Sam Mendes Directs at Park Avenue Armory

By: - Mar 28, 2019

The Lehman Trilogy
By Stefano Massini
Adapted by Ben Power
Sam Mendes, Director
Es Devlin, Set Designer
Katrina Lindsay, Costume Designer
Luke Halls, Video Designer
Jon Clark, Lighting Designer
Nick Powell, Composer and Sound Designer
Candida Caldicot, Music Director
Polly Bennett, Movement

Starring Simon Russell Beale, Adam Godley, and Ben Miles

Produced by the National Theatre and Neal Street Productions, and Park Avenue Armory
New York, New York 
March 29, 2019

In a co-production with National Theatre and Neal Street Productions, the Park Avenue Armory is presenting a multi-generational story of the Bavarian family Lehman in America.  Captivated by Ben Powers' Biblical translation of Stefano Massini's The Lehman Trilogy, director Sam Mendes has worked with three brilliant actors to create a cast of hundreds.  It is a testimony to the talents of Simon Russell Beale, Adam Godley and Ben Miles that we believe one man can be a young woman, a child, and an aging patriarch if not at once, certainly standing next to each other.

The rectangular box inserted into the Armory's huge space is the same as the London production's.  The video background, ranging from a boat which sails for 45 days across the Atlantic, to cotton fields and then Wall Street, is a miracle of efficiency. Lehman moved to midtown Manhattan after 9/11.  The actors are all wirelessly miked, which makes hearing even in the rafters easy and unstrained.  The set is simply rich. The huge Drill Hall brings to life a story of Homeric dimensions.  

A live electronic piano also resounds throughout the Drill Hall and mixes seamlessly with computer-driven music and sound effects. 

This is both the story of an immigrant family in America and also of being Jewish in America.
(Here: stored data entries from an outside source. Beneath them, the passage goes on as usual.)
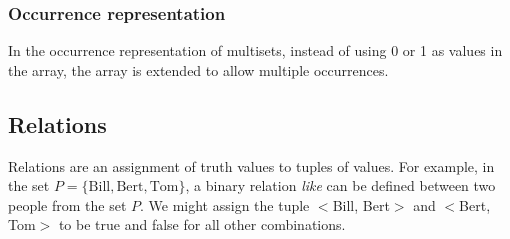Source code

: \documentclass[CS4402-Notes.tex]{subfiles}
\begin{document}
\subsubsection{Occurrence representation}
In the occurrence representation of multisets, instead of using 0 or 1 as values in the array, the array is extended to allow multiple occurrences.

\subsection{Relations}
Relations are an assignment of truth values to tuples of values. For example, in the set $P = \{\text{Bill}, \text{Bert}, \text{Tom}\}$, a binary relation \textit{like} can be defined between two people from the set $P$. We might assign the tuple $<$Bill, Bert$>$ and $<$Bert, Tom$>$ to be true and false for all other combinations.
\end{document}
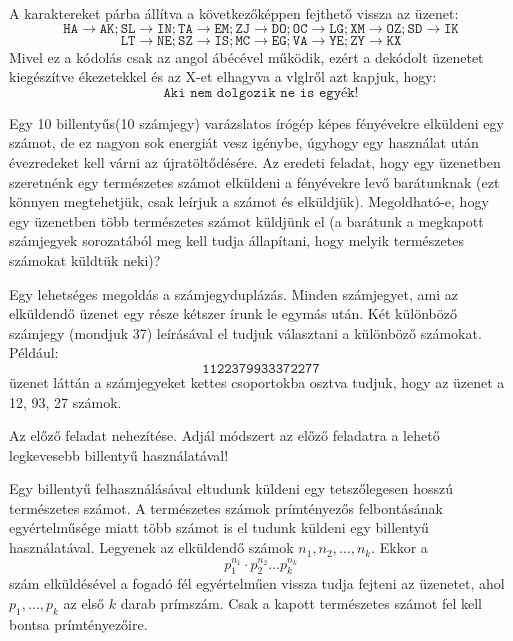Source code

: \begin{solution}
A karaktereket párba állítva a következőképpen fejthető vissza az
üzenet: 
\[
\texttt{HA}\to\texttt{AK};\texttt{SL}\to\texttt{IN};\texttt{TA}\to\texttt{EM};\texttt{ZJ}\to\texttt{DO};\texttt{OC}\to\texttt{LG};\texttt{XM}\to\texttt{OZ};\texttt{SD}\to\texttt{IK}
\]
\[
\texttt{LT}\to\texttt{NE};\texttt{SZ}\to\texttt{IS};\texttt{MC}\to\texttt{EG};\texttt{VA}\to\texttt{YE};\texttt{ZY}\to\texttt{KX}
\]
Mivel ez a kódolás csak az angol ábécével működik, ezért a dekódolt
üzenetet kiegészítve ékezetekkel és az X-et elhagyva a vlglről azt
kapjuk, hogy: 
\[
\texttt{Aki nem dolgozik ne is egyék!}
\]
\end{solution}
\begin{problem}
Egy 10 billentyűs(10 számjegy) varázslatos írógép képes fényévekre
elküldeni egy számot, de ez nagyon sok energiát vesz igénybe, úgyhogy
egy használat után évezredeket kell várni az újratöltődésére. Az eredeti
feladat, hogy egy üzenetben szeretnénk egy természetes számot elküldeni
a fényévekre levő barátunknak (ezt könnyen megtehetjük, csak leírjuk
a számot és elküldjük). Megoldható-e, hogy egy üzenetben több természetes
számot küldjünk el (a barátunk a megkapott számjegyek sorozatából
meg kell tudja állapítani, hogy melyik természetes számokat küldtük
neki)? 
\end{problem}

\begin{solution}
Egy lehetséges megoldás a számjegyduplázás. Minden számjegyet, ami
az elküldendő üzenet egy része kétszer írunk le egymás után. Két különböző
számjegy (mondjuk 37) leírásával el tudjuk választani a különböző
számokat. Például: 
\[
\texttt{1122379933372277}
\]
üzenet láttán a számjegyeket kettes csoportokba osztva tudjuk, hogy
az üzenet a 12, 93, 27 számok. 
\end{solution}
\begin{problem}
Az előző feladat nehezítése. Adjál módszert az előző feladatra a lehető
legkevesebb billentyű használatával! 
\end{problem}

\begin{solution}
Egy billentyű felhasználásával eltudunk küldeni egy tetszőlegesen
hosszú természetes számot. A természetes számok prímtényezős felbontásának
egyértelműsége miatt több számot is el tudunk küldeni egy billentyű
használatával. Legyenek az elküldendő számok $n_{1},n_{2},\dots,n_{k}$.
Ekkor a 
\[
p_{1}^{n_{1}}\cdot p_{2}^{n_{2}}\dots p_{k}^{n_{k}}
\]
szám elküldésével a fogadó fél egyértelműen vissza tudja fejteni az
üzenetet, ahol $p_{1},\dots,p_{k}$ az első $k$ darab prímszám. Csak
a kapott természetes számot fel kell bontsa prímtényezőire. 
\end{solution}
The original Lehmans were accepted without a blink in Montgomery, Alabama. Rituals like sitting shiva diminish in importance as time passes.  Integrating does not, however, appear to be at the heart of the family firm's demise.

Instead, we are left to ponder the move from business based on goods, like cotton and oil, to the business simply of making money with money.  Germany has entered the 21st century by making the manufacture of real goods the heart of its economy.  Other countries may not be able to adopt the German model. The production of the very finest products in any field and then selling into markets that are willing to pay higher prices for the best. America certainly can't match Germany's engineering skills. 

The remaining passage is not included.